**** MATERIAL SUPPLIED ****
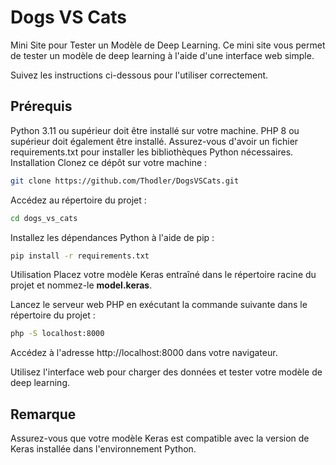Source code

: # Dogs VS Cats

Mini Site pour Tester un Modèle de Deep Learning.
Ce mini site vous permet de tester un modèle de deep learning à l'aide d'une interface web simple.

Suivez les instructions ci-dessous pour l'utiliser correctement.

## Prérequis
Python 3.11 ou supérieur doit être installé sur votre machine.
PHP 8 ou supérieur doit également être installé.
Assurez-vous d'avoir un fichier requirements.txt pour installer les bibliothèques Python nécessaires.
Installation
Clonez ce dépôt sur votre machine :

```bash
git clone https://github.com/Thodler/DogsVSCats.git
```
Accédez au répertoire du projet :

```bash
cd dogs_vs_cats
```

Installez les dépendances Python à l'aide de pip :

```bash
pip install -r requirements.txt
```
Utilisation
Placez votre modèle Keras entraîné dans le répertoire racine du projet et nommez-le **model.keras**.

Lancez le serveur web PHP en exécutant la commande suivante dans le répertoire du projet :

```bash
php -S localhost:8000
```

Accédez à l'adresse http://localhost:8000 dans votre navigateur.

Utilisez l'interface web pour charger des données et tester votre modèle de deep learning.

## Remarque
Assurez-vous que votre modèle Keras est compatible avec la version de Keras installée dans l'environnement Python.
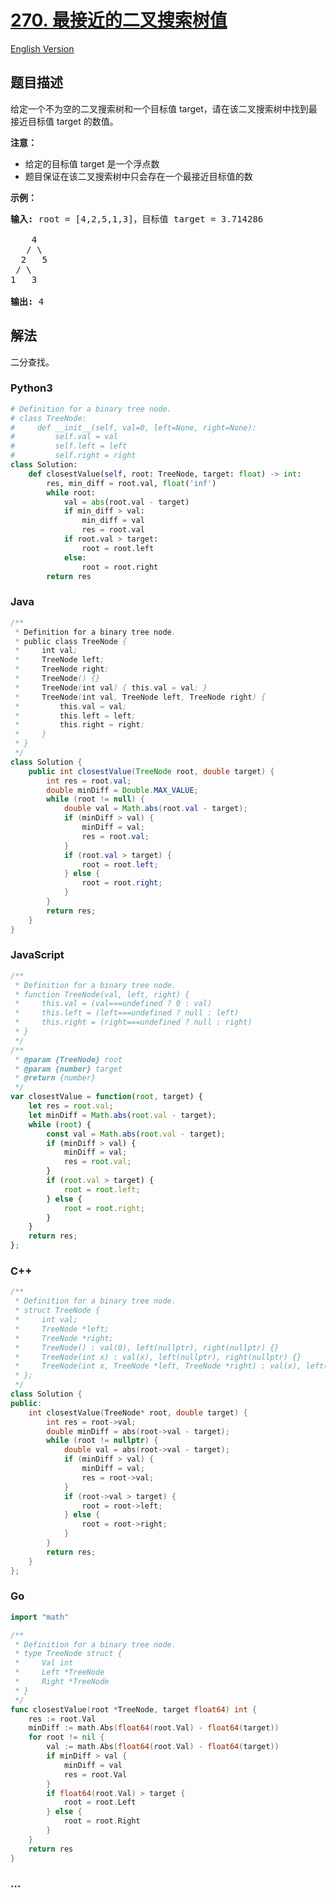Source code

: # [270. 最接近的二叉搜索树值](https://leetcode-cn.com/problems/closest-binary-search-tree-value)

[English Version](https://cdn.jsdelivr.net/gh/doocs/leetcode@main/solution/0200-0299/0270.Closest%20Binary%20Search%20Tree%20Value/README_EN.md)

## 题目描述

<!-- 这里写题目描述 -->

<p>给定一个不为空的二叉搜索树和一个目标值 target，请在该二叉搜索树中找到最接近目标值 target 的数值。</p>

<p><strong>注意：</strong></p>

<ul>
	<li>给定的目标值 target 是一个浮点数</li>
	<li>题目保证在该二叉搜索树中只会存在一个最接近目标值的数</li>
</ul>

<p><strong>示例：</strong></p>

<pre><strong>输入:</strong> root = [4,2,5,1,3]，目标值 target = 3.714286

    4
   / \
  2   5
 / \
1   3

<strong>输出:</strong> 4
</pre>


## 解法

<!-- 这里可写通用的实现逻辑 -->

二分查找。

<!-- tabs:start -->

### **Python3**

<!-- 这里可写当前语言的特殊实现逻辑 -->

```python
# Definition for a binary tree node.
# class TreeNode:
#     def __init__(self, val=0, left=None, right=None):
#         self.val = val
#         self.left = left
#         self.right = right
class Solution:
    def closestValue(self, root: TreeNode, target: float) -> int:
        res, min_diff = root.val, float('inf')
        while root:
            val = abs(root.val - target)
            if min_diff > val:
                min_diff = val
                res = root.val
            if root.val > target:
                root = root.left
            else:
                root = root.right
        return res
```

### **Java**

<!-- 这里可写当前语言的特殊实现逻辑 -->

```java
/**
 * Definition for a binary tree node.
 * public class TreeNode {
 *     int val;
 *     TreeNode left;
 *     TreeNode right;
 *     TreeNode() {}
 *     TreeNode(int val) { this.val = val; }
 *     TreeNode(int val, TreeNode left, TreeNode right) {
 *         this.val = val;
 *         this.left = left;
 *         this.right = right;
 *     }
 * }
 */
class Solution {
    public int closestValue(TreeNode root, double target) {
        int res = root.val;
        double minDiff = Double.MAX_VALUE;
        while (root != null) {
            double val = Math.abs(root.val - target);
            if (minDiff > val) {
                minDiff = val;
                res = root.val;
            }
            if (root.val > target) {
                root = root.left;
            } else {
                root = root.right;
            }
        }
        return res;
    }
}
```

### **JavaScript**

```js
/**
 * Definition for a binary tree node.
 * function TreeNode(val, left, right) {
 *     this.val = (val===undefined ? 0 : val)
 *     this.left = (left===undefined ? null : left)
 *     this.right = (right===undefined ? null : right)
 * }
 */
/**
 * @param {TreeNode} root
 * @param {number} target
 * @return {number}
 */
var closestValue = function(root, target) {
    let res = root.val;
    let minDiff = Math.abs(root.val - target);
    while (root) {
        const val = Math.abs(root.val - target);
        if (minDiff > val) {
            minDiff = val;
            res = root.val;
        }
        if (root.val > target) {
            root = root.left;
        } else {
            root = root.right;
        }
    }
    return res;
};
```

### **C++**

```cpp
/**
 * Definition for a binary tree node.
 * struct TreeNode {
 *     int val;
 *     TreeNode *left;
 *     TreeNode *right;
 *     TreeNode() : val(0), left(nullptr), right(nullptr) {}
 *     TreeNode(int x) : val(x), left(nullptr), right(nullptr) {}
 *     TreeNode(int x, TreeNode *left, TreeNode *right) : val(x), left(left), right(right) {}
 * };
 */
class Solution {
public:
    int closestValue(TreeNode* root, double target) {
        int res = root->val;
        double minDiff = abs(root->val - target);
        while (root != nullptr) {
            double val = abs(root->val - target);
            if (minDiff > val) {
                minDiff = val;
                res = root->val;
            }
            if (root->val > target) {
                root = root->left;
            } else {
                root = root->right;
            }
        }
        return res;
    }
};
```

### **Go**

```go
import "math"

/**
 * Definition for a binary tree node.
 * type TreeNode struct {
 *     Val int
 *     Left *TreeNode
 *     Right *TreeNode
 * }
 */
func closestValue(root *TreeNode, target float64) int {
	res := root.Val
	minDiff := math.Abs(float64(root.Val) - float64(target))
	for root != nil {
		val := math.Abs(float64(root.Val) - float64(target))
		if minDiff > val {
			minDiff = val
			res = root.Val
		}
		if float64(root.Val) > target {
			root = root.Left
		} else {
			root = root.Right
		}
	}
	return res
}
```

### **...**

```

```

<!-- tabs:end -->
****
* **PROBLEM STATEMENT**:
All lines of the records above that contain the word "machine" are to be copied out.

* **SOLUTION TO THIS EXERCISE**:
Python 3.11 ou supérieur doit être installé sur votre machine.
Clonez ce dépôt sur votre machine :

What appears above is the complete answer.